Thursday's run was much better, give or take the huge "I hate running, I really mean it, why am I doing this?, I HATE IT" mindset I fought for the first hour (I was running in the Butterfly Creek gully again over in Eastbourne and there was no radio reception there). However, when I negotiated with myself to go on for another hour and then turn back (I wanted to put in a tough 4 hours), I felt much better.
I decided to turn my focus on getting to Mt. Lowry's summit before I reached my turn around time (2.5hours given the return would be faster, downhill) so pushed it hard.
I'd forgotten how tough the terrain was and after a couple of months absence and the arrival of spring, the paths are overgrown, and 5 times I had to stop and check I was still on path before retracing my steps.
My legs really felt the different terrain - big rutted descents followed by steep rooty ascents and duck-down-and-climb-over paths.

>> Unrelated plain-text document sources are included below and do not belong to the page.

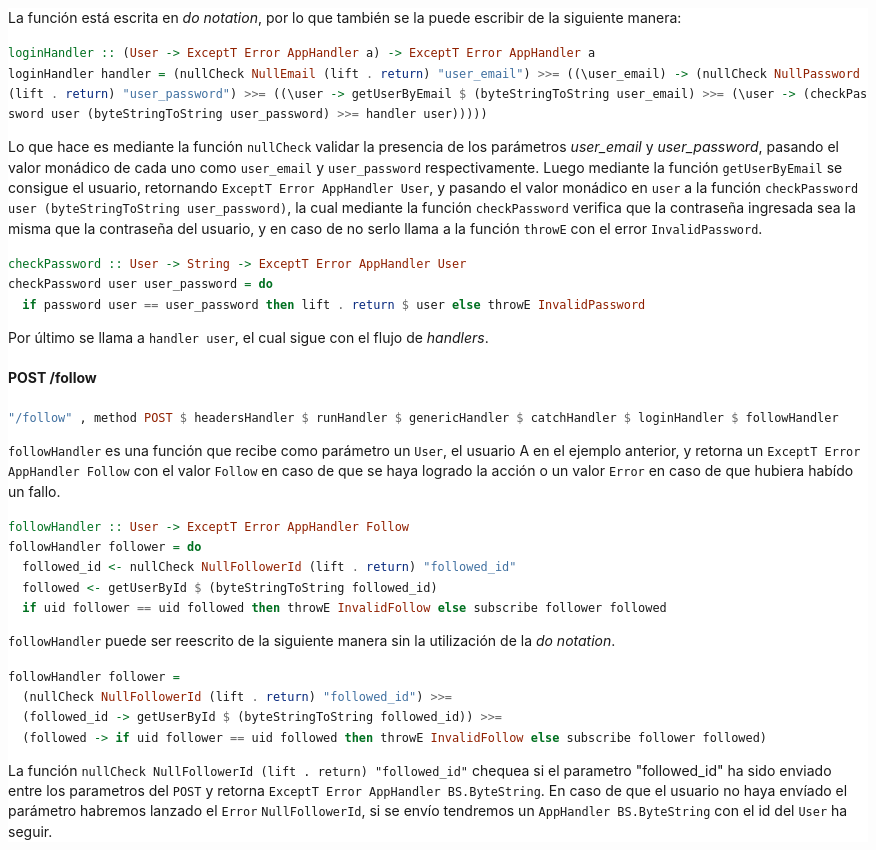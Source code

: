 La función está escrita en _do notation_, por lo que también se la puede escribir de la siguiente manera:

```haskell
loginHandler :: (User -> ExceptT Error AppHandler a) -> ExceptT Error AppHandler a
loginHandler handler = (nullCheck NullEmail (lift . return) "user_email") >>= ((\user_email) -> (nullCheck NullPassword (lift . return) "user_password") >>= ((\user -> getUserByEmail $ (byteStringToString user_email) >>= (\user -> (checkPassword user (byteStringToString user_password) >>= handler user)))))
```

Lo que hace es mediante la función `nullCheck` validar la presencia de los parámetros *user_email* y *user_password*, pasando el valor monádico de cada uno como `user_email` y `user_password` respectivamente. Luego mediante la función `getUserByEmail` se consigue el usuario, retornando `ExceptT Error AppHandler User`, y pasando el valor monádico en `user` a la función `checkPassword user (byteStringToString user_password)`, la cual mediante la función `checkPassword` verifica que la contraseña ingresada sea la misma que la contraseña del usuario, y en caso de no serlo llama a la función `throwE` con el error `InvalidPassword`.

```haskell
checkPassword :: User -> String -> ExceptT Error AppHandler User
checkPassword user user_password = do
  if password user == user_password then lift . return $ user else throwE InvalidPassword
```

Por último se llama a `handler user`, el cual sigue con el flujo de _handlers_.

#### POST /follow

```haskell
"/follow" , method POST $ headersHandler $ runHandler $ genericHandler $ catchHandler $ loginHandler $ followHandler  
```

`followHandler` es una función que recibe como parámetro un `User`, el usuario A en el ejemplo anterior, y retorna un `ExceptT Error AppHandler Follow` con el valor `Follow` en caso de que se haya logrado la acción o un valor `Error` en caso de que hubiera habído un fallo.

```haskell
followHandler :: User -> ExceptT Error AppHandler Follow
followHandler follower = do
  followed_id <- nullCheck NullFollowerId (lift . return) "followed_id"
  followed <- getUserById $ (byteStringToString followed_id)
  if uid follower == uid followed then throwE InvalidFollow else subscribe follower followed
```

`followHandler` puede ser reescrito de la siguiente manera sin la utilización de la _do notation_.

```haskell
followHandler follower =
  (nullCheck NullFollowerId (lift . return) "followed_id") >>=
  (followed_id -> getUserById $ (byteStringToString followed_id)) >>=
  (followed -> if uid follower == uid followed then throwE InvalidFollow else subscribe follower followed)    
```

La función `nullCheck NullFollowerId (lift . return) "followed_id"` chequea si el parametro "followed_id" ha sido enviado entre los parametros del `POST` y retorna `ExceptT Error AppHandler BS.ByteString`. En caso de que el usuario no haya envíado el parámetro habremos lanzado el `Error` `NullFollowerId`, si se envío tendremos un `AppHandler BS.ByteString` con el id del `User` ha seguir.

I was working really hard, but reckon I must have been covering the terrain faster to develop such a lovely sweat mark at the Mt. Lowry summit. Yes, that's my butt sweat (and proof that I haven't lost that much weight!). Yum!I didn't have any Em's Powerbars with me and spent the entire run gulping Leppins. It was a bit of an experiment to see how the body held up solely on liquid gels (fine as it turns out) but also because I didn't actually have any Powerbars at home (will have to head to Gymeez and correct that!)
The weather was decidedly nicer than it had been last time I came this way. The photo on the left is the view on the descent from Mt. Hawtrey - and where I'd got so terrified about being lost.I made it back to the car in exactly 4hrs, having covered 18km. It was perhaps not the best run to finish the last of my large training runs on (in 4hrs I'd hope to have covered more like 24km) but I know the track will be much easier on the Kepler, unless they've thrown in a secret obstacle course, just for kicks. And St. John's Ambulance crew practice.